= Taeko Tomioka =

Japanese writer (1935–2023)

 Taeko Tomioka (富岡 多恵子, Tomioka Taeko; July 28, 1935 – April 6, 2023) was a Japanese writer.

She was born in Osaka, was educated at Osaka Women's College, worked as a high school English teacher and moved to Tokyo in 1960. Tomioka visited New York City in 1964 and returned home to Japan in 1966. In 1969, she married Suga Kishio.

Tomioka published several collections of poems. Henrei (1958) won the Mr. H Prize (H-shi Shō), awarded by the Association of Contemporary Japanese Poets. Monogatari no akuru hi (1961) received the 'Muro Saisei Prize. Tomioka also wrote a poetical drama Matsuri (1959) and a screenplay Shinju ten no Amijima (Double suicide, 1968).

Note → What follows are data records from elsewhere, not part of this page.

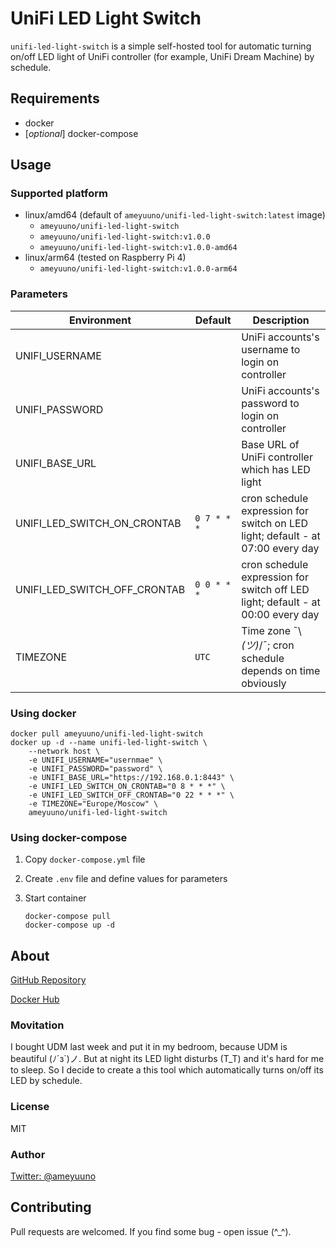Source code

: # UniFi LED Light Switch

`unifi-led-light-switch` is a simple self-hosted tool for automatic turning on/off LED light of UniFi 
controller (for example, UniFi Dream Machine) by schedule.

## Requirements

- docker
- [_optional_] docker-compose

## Usage

### Supported platform

- linux/amd64 (default of `ameyuuno/unifi-led-light-switch:latest` image)
  - `ameyuuno/unifi-led-light-switch`
  - `ameyuuno/unifi-led-light-switch:v1.0.0`
  - `ameyuuno/unifi-led-light-switch:v1.0.0-amd64`
- linux/arm64 (tested on Raspberry Pi 4)
  - `ameyuuno/unifi-led-light-switch:v1.0.0-arm64`

### Parameters

| Environment                  | Default     | Description                                                                     |
|------------------------------|-------------|---------------------------------------------------------------------------------|
| UNIFI_USERNAME               |             | UniFi accounts's username to login on controller                                |
| UNIFI_PASSWORD               |             | UniFi accounts's password to login on controller                                |
| UNIFI_BASE_URL               |             | Base URL of UniFi controller which has LED light                                |
| UNIFI_LED_SWITCH_ON_CRONTAB  | `0 7 * * *` | cron schedule expression for switch on LED light; default - at 07:00 every day  |
| UNIFI_LED_SWITCH_OFF_CRONTAB | `0 0 * * *` | cron schedule expression for switch off LED light; default - at 00:00 every day |
| TIMEZONE                     | `UTC`       | Time zone ¯\\_(ツ)_/¯; cron schedule depends on time obviously                   |

### Using docker

```
docker pull ameyuuno/unifi-led-light-switch
docker up -d --name unifi-led-light-switch \
    --network host \
    -e UNIFI_USERNAME="usernmae" \
    -e UNIFI_PASSWORD="password" \
    -e UNIFI_BASE_URL="https://192.168.0.1:8443" \
    -e UNIFI_LED_SWITCH_ON_CRONTAB="0 8 * * *" \
    -e UNIFI_LED_SWITCH_OFF_CRONTAB="0 22 * * *" \
    -e TIMEZONE="Europe/Moscow" \
    ameyuuno/unifi-led-light-switch
```

### Using docker-compose

1. Copy `docker-compose.yml` file
2. Create `.env` file and define values for parameters
3. Start container

    ```
    docker-compose pull
    docker-compose up -d
    ```

## About

[GitHub Repository](https://github.com/ameyuuno/docker-unifi-led-light-switch)

[Docker Hub](https://hub.docker.com/r/ameyuuno/unifi-led-light-switch)

### Movitation

I bought UDM last week and put it in my bedroom, because UDM is beautiful (ﾉ´з`)ノ. But at night its LED light disturbs 
(T_T) and it's hard for me to sleep. So I decide to create a this tool which automatically turns on/off its LED by 
schedule.

### License

MIT

### Author

[Twitter: @ameyuuno](https://twitter.com/ameyuuno)

## Contributing

Pull requests are welcomed. If you find some bug - open issue (^_^).
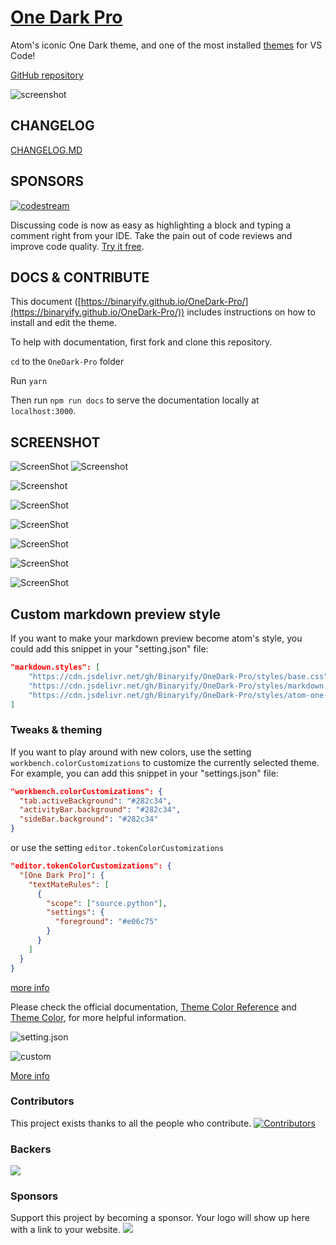 # [One Dark Pro](https://marketplace.visualstudio.com/items?itemName=zhuangtongfa.Material-theme)

Atom's iconic One Dark theme, and one of the most installed [themes](https://marketplace.visualstudio.com/search?target=VSCode&category=Themes&sortBy=Installs) for VS Code!

[GitHub repository](https://github.com/Binaryify/OneDark-Pro)

![screenshot](https://i.imgur.com/4xrtS6m.png)

## CHANGELOG

[CHANGELOG.MD](https://github.com/Binaryify/OneDark-Pro/blob/master/CHANGELOG.md)

## SPONSORS

[![codestream](https://alt-images.codestream.com/codestream_logo_onedarkpro.png)](https://sponsorlink.codestream.com/?utm_source=vscmarket&utm_campaign=onedarkpro&utm_medium=banner)

Discussing code is now as easy as highlighting a block and typing a comment right from your IDE. Take the pain out of code reviews and improve code quality.
 [Try it free](https://sponsorlink.codestream.com/?utm_source=vscmarket&utm_campaign=onedarkpro&utm_medium=banner).

## DOCS & CONTRIBUTE

This document
([https://binaryify.github.io/OneDark-Pro/](https://binaryify.github.io/OneDark-Pro/))
includes instructions on how to install and edit the theme.

To help with documentation, first fork and clone this repository.

`cd` to the `OneDark-Pro` folder

Run `yarn`

Then run
`npm run docs` to serve the documentation
locally at `localhost:3000`.

## SCREENSHOT
![ScreenShot](/static/code.png)
![Screenshot](/static/006tNbRwgy1fvwk4ach5bj31kw16o0uw.jpg)

![Screenshot](/static/006tNbRwgy1fvwk6c9egej31kw16odhv.jpg)

![ScreenShot](/static/screenshot1.png)

![ScreenShot](/static/php.png)

![ScreenShot](/static/screenshot2.png)

![ScreenShot](/static/js.png)

![ScreenShot](/static/cpp.png)

## Custom markdown preview style
If you want to make your markdown preview become atom's style, you could add this snippet in your "setting.json" file:
```json
"markdown.styles": [
    "https://cdn.jsdelivr.net/gh/Binaryify/OneDark-Pro/styles/base.css",
    "https://cdn.jsdelivr.net/gh/Binaryify/OneDark-Pro/styles/markdown.css",
    "https://cdn.jsdelivr.net/gh/Binaryify/OneDark-Pro/styles/atom-one-dark.css"
]
```

### Tweaks & theming

If you want to play around with new colors, use the setting
`workbench.colorCustomizations` to customize the currently selected theme. For
example, you can add this snippet in your "settings.json" file:

```json
"workbench.colorCustomizations": {
  "tab.activeBackground": "#282c34",
  "activityBar.background": "#282c34",
  "sideBar.background": "#282c34"
}
```

or use the setting `editor.tokenColorCustomizations`

```json
"editor.tokenColorCustomizations": {
  "[One Dark Pro]": {
    "textMateRules": [
      {
        "scope": ["source.python"],
        "settings": {
          "foreground": "#e06c75"
        }
      }
    ]
  }
}
```

[more info](https://binaryify.github.io/OneDark-Pro)

Please check the official documentation,
[Theme Color Reference](https://code.visualstudio.com/docs/getstarted/theme-color-reference) and
[Theme Color](https://code.visualstudio.com/docs/getstarted/themes), for more helpful information.

![setting.json](/static/006tNbRwgy1fvwjoqnbtgj31kw101whv.jpg)

![custom](/static/006tNbRwgy1fvwjpwnq7bj30qu14w3zr.jpg)

[More info](https://code.visualstudio.com/updates/v1_15#_user-definable-syntax-highlighting-colors)

### Contributors

This project exists thanks to all the people who contribute.
[![Contributors](https://opencollective.com/OneDark-Pro/contributors.svg?width=890)](https://github.com/Binaryify/OneDark-Pro/graphs/contributors)

### Backers

<a href="https://opencollective.com/onedark-pro#backers" target="_blank"><img src="https://opencollective.com/onedark-pro/backers.svg?width=890"></a>

### Sponsors

Support this project by becoming a sponsor. Your logo will show up here with a link to your website.
<a href="https://opencollective.com/onedark-pro#sponsor" target="_blank">
<img src="https://opencollective.com/onedark-pro/sponsor.svg?width=890">
</a>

In 1971, she published the novel Oka ni mukatte hito wa narabu (Facing the Hills they stand). In 1974, Tomioka wrote Shokubutsu sai, which received the Tamura Toshiko Prize. In 1974, she published Meido no kazoku (Family in hell), which received the Women's Literature Prize. Her 1983 novel Namiutsu tochi was published in English as Building Waves (2012: ISBN 9781564787156 ).

Tomioka also translated some English works by authors such as Gertrude Stein into Japanese. She has also produced essays on literature from a feminist viewpoint.

In 1993, she published Nobuyoshi Araki: Akt-Tokyo, 1971-1991, a book of erotic photography. In 1997, Tomioka wrote Hiberunia kikō (A journey to Ireland), which received the Noma Literary Prize.

In 2000, The Funeral of a Giraffe: Seven Stories, a collection of her stories translated from Japanese to English, was published.

Tomioka died on April 6, 2023, at the age of 87.